→ Aim of the task
Write out the entries again. Match each one exactly.

_ _ _ _ _

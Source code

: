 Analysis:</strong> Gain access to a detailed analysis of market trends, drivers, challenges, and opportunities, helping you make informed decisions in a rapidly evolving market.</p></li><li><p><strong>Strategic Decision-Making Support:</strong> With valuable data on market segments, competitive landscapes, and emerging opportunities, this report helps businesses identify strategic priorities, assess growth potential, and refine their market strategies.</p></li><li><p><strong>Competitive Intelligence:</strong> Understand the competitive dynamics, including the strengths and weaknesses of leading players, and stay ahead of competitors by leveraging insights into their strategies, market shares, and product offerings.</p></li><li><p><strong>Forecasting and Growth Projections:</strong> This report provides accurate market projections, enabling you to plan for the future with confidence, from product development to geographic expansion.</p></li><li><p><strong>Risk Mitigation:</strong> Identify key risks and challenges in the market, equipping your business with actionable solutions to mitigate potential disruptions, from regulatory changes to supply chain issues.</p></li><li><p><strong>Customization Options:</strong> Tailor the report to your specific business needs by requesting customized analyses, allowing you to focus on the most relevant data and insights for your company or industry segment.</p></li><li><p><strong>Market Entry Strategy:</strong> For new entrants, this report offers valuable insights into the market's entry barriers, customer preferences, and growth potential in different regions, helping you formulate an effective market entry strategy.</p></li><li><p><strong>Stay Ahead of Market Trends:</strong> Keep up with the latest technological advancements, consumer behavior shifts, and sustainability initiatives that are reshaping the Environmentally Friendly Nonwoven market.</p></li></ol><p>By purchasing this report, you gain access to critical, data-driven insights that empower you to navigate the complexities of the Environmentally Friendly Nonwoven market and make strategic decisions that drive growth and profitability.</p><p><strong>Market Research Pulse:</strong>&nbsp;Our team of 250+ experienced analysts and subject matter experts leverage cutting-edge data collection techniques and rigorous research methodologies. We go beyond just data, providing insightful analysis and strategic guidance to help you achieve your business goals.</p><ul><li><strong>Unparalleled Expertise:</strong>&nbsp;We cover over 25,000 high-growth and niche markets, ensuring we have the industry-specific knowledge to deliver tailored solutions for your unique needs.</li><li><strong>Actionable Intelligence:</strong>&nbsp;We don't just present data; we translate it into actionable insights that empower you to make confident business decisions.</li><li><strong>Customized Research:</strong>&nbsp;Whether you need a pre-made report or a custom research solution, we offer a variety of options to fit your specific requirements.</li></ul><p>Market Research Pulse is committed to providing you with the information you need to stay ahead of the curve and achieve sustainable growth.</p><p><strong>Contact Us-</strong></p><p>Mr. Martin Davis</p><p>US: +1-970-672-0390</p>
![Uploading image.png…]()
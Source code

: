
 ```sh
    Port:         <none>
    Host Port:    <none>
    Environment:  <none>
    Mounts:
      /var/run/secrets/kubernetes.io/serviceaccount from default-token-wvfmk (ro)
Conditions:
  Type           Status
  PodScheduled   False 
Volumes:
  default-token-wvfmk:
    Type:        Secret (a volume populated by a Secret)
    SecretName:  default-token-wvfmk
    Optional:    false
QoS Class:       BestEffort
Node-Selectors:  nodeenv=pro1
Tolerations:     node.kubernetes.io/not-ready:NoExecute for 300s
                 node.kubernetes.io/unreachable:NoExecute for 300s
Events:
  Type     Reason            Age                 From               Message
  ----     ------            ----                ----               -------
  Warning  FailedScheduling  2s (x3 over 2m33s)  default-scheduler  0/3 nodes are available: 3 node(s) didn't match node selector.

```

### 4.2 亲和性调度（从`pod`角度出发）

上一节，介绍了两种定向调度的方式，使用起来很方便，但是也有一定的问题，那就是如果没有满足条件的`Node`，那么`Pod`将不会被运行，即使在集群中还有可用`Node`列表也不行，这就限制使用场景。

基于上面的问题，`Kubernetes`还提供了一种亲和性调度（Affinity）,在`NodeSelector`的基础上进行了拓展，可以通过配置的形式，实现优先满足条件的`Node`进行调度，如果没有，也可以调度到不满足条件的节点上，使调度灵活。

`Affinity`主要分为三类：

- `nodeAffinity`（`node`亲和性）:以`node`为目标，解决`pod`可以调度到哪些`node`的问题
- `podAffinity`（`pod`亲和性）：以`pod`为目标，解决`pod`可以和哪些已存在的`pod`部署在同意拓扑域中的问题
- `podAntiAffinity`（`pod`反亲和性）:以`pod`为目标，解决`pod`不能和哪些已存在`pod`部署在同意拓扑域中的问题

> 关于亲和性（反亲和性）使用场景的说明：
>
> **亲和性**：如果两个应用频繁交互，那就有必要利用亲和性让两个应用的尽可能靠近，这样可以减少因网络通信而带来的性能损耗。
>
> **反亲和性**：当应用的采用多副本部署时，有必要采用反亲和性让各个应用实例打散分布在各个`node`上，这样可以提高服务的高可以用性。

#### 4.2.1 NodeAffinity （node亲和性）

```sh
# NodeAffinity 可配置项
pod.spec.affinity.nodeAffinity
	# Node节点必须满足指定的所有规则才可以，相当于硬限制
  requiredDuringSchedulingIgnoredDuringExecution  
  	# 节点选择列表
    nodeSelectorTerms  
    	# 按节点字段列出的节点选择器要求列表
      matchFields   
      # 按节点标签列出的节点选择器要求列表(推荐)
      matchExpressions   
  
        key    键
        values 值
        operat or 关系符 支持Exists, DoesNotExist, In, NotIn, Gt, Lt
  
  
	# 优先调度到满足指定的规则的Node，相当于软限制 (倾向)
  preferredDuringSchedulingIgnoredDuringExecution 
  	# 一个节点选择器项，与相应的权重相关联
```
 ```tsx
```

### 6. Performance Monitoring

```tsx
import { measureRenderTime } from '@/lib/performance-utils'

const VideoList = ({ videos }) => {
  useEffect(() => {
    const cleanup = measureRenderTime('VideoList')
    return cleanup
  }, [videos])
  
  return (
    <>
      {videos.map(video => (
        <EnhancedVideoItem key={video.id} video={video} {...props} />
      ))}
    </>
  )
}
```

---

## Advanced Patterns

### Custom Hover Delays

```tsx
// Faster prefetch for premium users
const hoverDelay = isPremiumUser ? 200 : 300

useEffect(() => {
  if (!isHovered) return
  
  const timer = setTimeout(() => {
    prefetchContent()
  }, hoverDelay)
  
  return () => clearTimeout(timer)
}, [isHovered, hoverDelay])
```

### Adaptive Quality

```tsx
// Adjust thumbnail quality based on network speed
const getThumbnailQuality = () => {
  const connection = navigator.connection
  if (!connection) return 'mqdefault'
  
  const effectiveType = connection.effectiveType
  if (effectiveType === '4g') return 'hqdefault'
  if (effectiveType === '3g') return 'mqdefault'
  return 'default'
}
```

_ _ _ _ _

→ Solution for this problem
Source code

: Analysis:</strong> Gain access to a detailed analysis of market trends, drivers, challenges, and opportunities, helping you make informed decisions in a rapidly evolving market.</p></li><li><p><strong>Strategic Decision-Making Support:</strong> With valuable data on market segments, competitive landscapes, and emerging opportunities, this report helps businesses identify strategic priorities, assess growth potential, and refine their market strategies.</p></li><li><p><strong>Competitive Intelligence:</strong> Understand the competitive dynamics, including the strengths and weaknesses of leading players, and stay ahead of competitors by leveraging insights into their strategies, market shares, and product offerings.</p></li><li><p><strong>Forecasting and Growth Projections:</strong> This report provides accurate market projections, enabling you to plan for the future with confidence, from product development to geographic expansion.</p></li><li><p><strong>Risk Mitigation:</strong> Identify key risks and challenges in the market, equipping your business with actionable solutions to mitigate potential disruptions, from regulatory changes to supply chain issues.</p></li><li><p><strong>Customization Options:</strong> Tailor the report to your specific business needs by requesting customized analyses, allowing you to focus on the most relevant data and insights for your company or industry segment.</p></li><li><p><strong>Market Entry Strategy:</strong> For new entrants, this report offers valuable insights into the market's entry barriers, customer preferences, and growth potential in different regions, helping you formulate an effective market entry strategy.</p></li><li><p><strong>Stay Ahead of Market Trends:</strong> Keep up with the latest technological advancements, consumer behavior shifts, and sustainability initiatives that are reshaping the Environmentally Friendly Nonwoven market.</p></li></ol><p>By purchasing this report, you gain access to critical, data-driven insights that empower you to navigate the complexities of the Environmentally Friendly Nonwoven market and make strategic decisions that drive growth and profitability.</p><p><strong>Market Research Pulse:</strong>&nbsp;Our team of 250+ experienced analysts and subject matter experts leverage cutting-edge data collection techniques and rigorous research methodologies. We go beyond just data, providing insightful analysis and strategic guidance to help you achieve your business goals.</p><ul><li><strong>Unparalleled Expertise:</strong>&nbsp;We cover over 25,000 high-growth and niche markets, ensuring we have the industry-specific knowledge to deliver tailored solutions for your unique needs.</li><li><strong>Actionable Intelligence:</strong>&nbsp;We don't just present data; we translate it into actionable insights that empower you to make confident business decisions.</li><li><strong>Customized Research:</strong>&nbsp;Whether you need a pre-made report or a custom research solution, we offer a variety of options to fit your specific requirements.</li></ul><p>Market Research Pulse is committed to providing you with the information you need to stay ahead of the curve and achieve sustainable growth.</p><p><strong>Contact Us-</strong></p><p>Mr. Martin Davis</p><p>US: +1-970-672-0390</p>
![Uploading image.png…]()
Source code

:
 ```sh
    Port:         <none>
    Host Port:    <none>
    Environment:  <none>
    Mounts:
      /var/run/secrets/kubernetes.io/serviceaccount from default-token-wvfmk (ro)
Conditions:
  Type           Status
  PodScheduled   False 
Volumes:
  default-token-wvfmk:
    Type:        Secret (a volume populated by a Secret)
    SecretName:  default-token-wvfmk
    Optional:    false
QoS Class:       BestEffort
Node-Selectors:  nodeenv=pro1
Tolerations:     node.kubernetes.io/not-ready:NoExecute for 300s
                 node.kubernetes.io/unreachable:NoExecute for 300s
Events:
  Type     Reason            Age                 From               Message
  ----     ------            ----                ----               -------
  Warning  FailedScheduling  2s (x3 over 2m33s)  default-scheduler  0/3 nodes are available: 3 node(s) didn't match node selector.

```

### 4.2 亲和性调度（从`pod`角度出发）

上一节，介绍了两种定向调度的方式，使用起来很方便，但是也有一定的问题，那就是如果没有满足条件的`Node`，那么`Pod`将不会被运行，即使在集群中还有可用`Node`列表也不行，这就限制使用场景。

基于上面的问题，`Kubernetes`还提供了一种亲和性调度（Affinity）,在`NodeSelector`的基础上进行了拓展，可以通过配置的形式，实现优先满足条件的`Node`进行调度，如果没有，也可以调度到不满足条件的节点上，使调度灵活。

`Affinity`主要分为三类：

- `nodeAffinity`（`node`亲和性）:以`node`为目标，解决`pod`可以调度到哪些`node`的问题
- `podAffinity`（`pod`亲和性）：以`pod`为目标，解决`pod`可以和哪些已存在的`pod`部署在同意拓扑域中的问题
- `podAntiAffinity`（`pod`反亲和性）:以`pod`为目标，解决`pod`不能和哪些已存在`pod`部署在同意拓扑域中的问题

> 关于亲和性（反亲和性）使用场景的说明：
>
> **亲和性**：如果两个应用频繁交互，那就有必要利用亲和性让两个应用的尽可能靠近，这样可以减少因网络通信而带来的性能损耗。
>
> **反亲和性**：当应用的采用多副本部署时，有必要采用反亲和性让各个应用实例打散分布在各个`node`上，这样可以提高服务的高可以用性。

#### 4.2.1 NodeAffinity （node亲和性）

```sh
# NodeAffinity 可配置项
pod.spec.affinity.nodeAffinity
	# Node节点必须满足指定的所有规则才可以，相当于硬限制
  requiredDuringSchedulingIgnoredDuringExecution  
  	# 节点选择列表
    nodeSelectorTerms  
    	# 按节点字段列出的节点选择器要求列表
      matchFields   
      # 按节点标签列出的节点选择器要求列表(推荐)
      matchExpressions   
  
        key    键
        values 值
        operat or 关系符 支持Exists, DoesNotExist, In, NotIn, Gt, Lt
  
  
	# 优先调度到满足指定的规则的Node，相当于软限制 (倾向)
  preferredDuringSchedulingIgnoredDuringExecution 
  	# 一个节点选择器项，与相应的权重相关联
```
 ```tsx
```

### 6. Performance Monitoring

```tsx
import { measureRenderTime } from '@/lib/performance-utils'

const VideoList = ({ videos }) => {
  useEffect(() => {
    const cleanup = measureRenderTime('VideoList')
    return cleanup
  }, [videos])
  
  return (
    <>
      {videos.map(video => (
        <EnhancedVideoItem key={video.id} video={video} {...props} />
      ))}
    </>
  )
}
```

---

## Advanced Patterns

### Custom Hover Delays

```tsx
// Faster prefetch for premium users
const hoverDelay = isPremiumUser ? 200 : 300

useEffect(() => {
  if (!isHovered) return
  
  const timer = setTimeout(() => {
    prefetchContent()
  }, hoverDelay)
  
  return () => clearTimeout(timer)
}, [isHovered, hoverDelay])
```

### Adaptive Quality

```tsx
// Adjust thumbnail quality based on network speed
const getThumbnailQuality = () => {
  const connection = navigator.connection
  if (!connection) return 'mqdefault'
  
  const effectiveType = connection.effectiveType
  if (effectiveType === '4g') return 'hqdefault'
  if (effectiveType === '3g') return 'mqdefault'
  return 'default'
}
```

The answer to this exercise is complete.